- _Prompt_
Check each line of the entries below for the word "basically", and copy the lines that have it.

*** Exercise material Section Begins ***

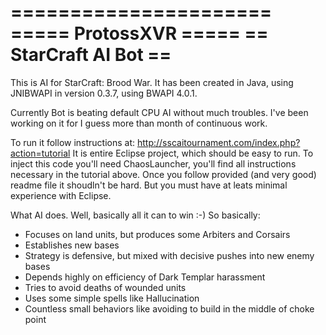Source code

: ======================
===== ProtossXVR =====
== StarCraft AI Bot ==
======================

   This is AI for StarCraft: Brood War. It has been created in Java, using JNIBWAPI in version 0.3.7, using BWAPI 4.0.1.

   Currently Bot is beating default CPU AI without much troubles. I've been working on it for I guess more than month of continuous work.

   To run it follow instructions at: http://sscaitournament.com/index.php?action=tutorial
It is entire Eclipse project, which should be easy to run. To inject this code you'll need ChaosLauncher, you'll find all instructions necessary in the tutorial above. Once you follow provided (and very good) readme file it shoudln't be hard. But you must have at leats minimal experience with Eclipse.


What AI does. Well, basically all it can to win :-) 
So basically:
   + Focuses on land units, but produces some Arbiters and Corsairs
   + Establishes new bases
   + Strategy is defensive, but mixed with decisive pushes into new enemy bases
   + Depends highly on efficiency of Dark Templar harassment
   + Tries to avoid deaths of wounded units
   + Uses some simple spells like Hallucination
   + Countless small behaviors like avoiding to build in the middle of choke point
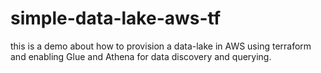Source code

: # simple-data-lake-aws-tf
this is a demo about how to provision a data-lake in AWS using terraform 
and enabling Glue and Athena for data discovery and querying.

*** Exercise material Section Ends ***

- _Answer below_
What AI does. Well, basically all it can to win :-) 
So basically:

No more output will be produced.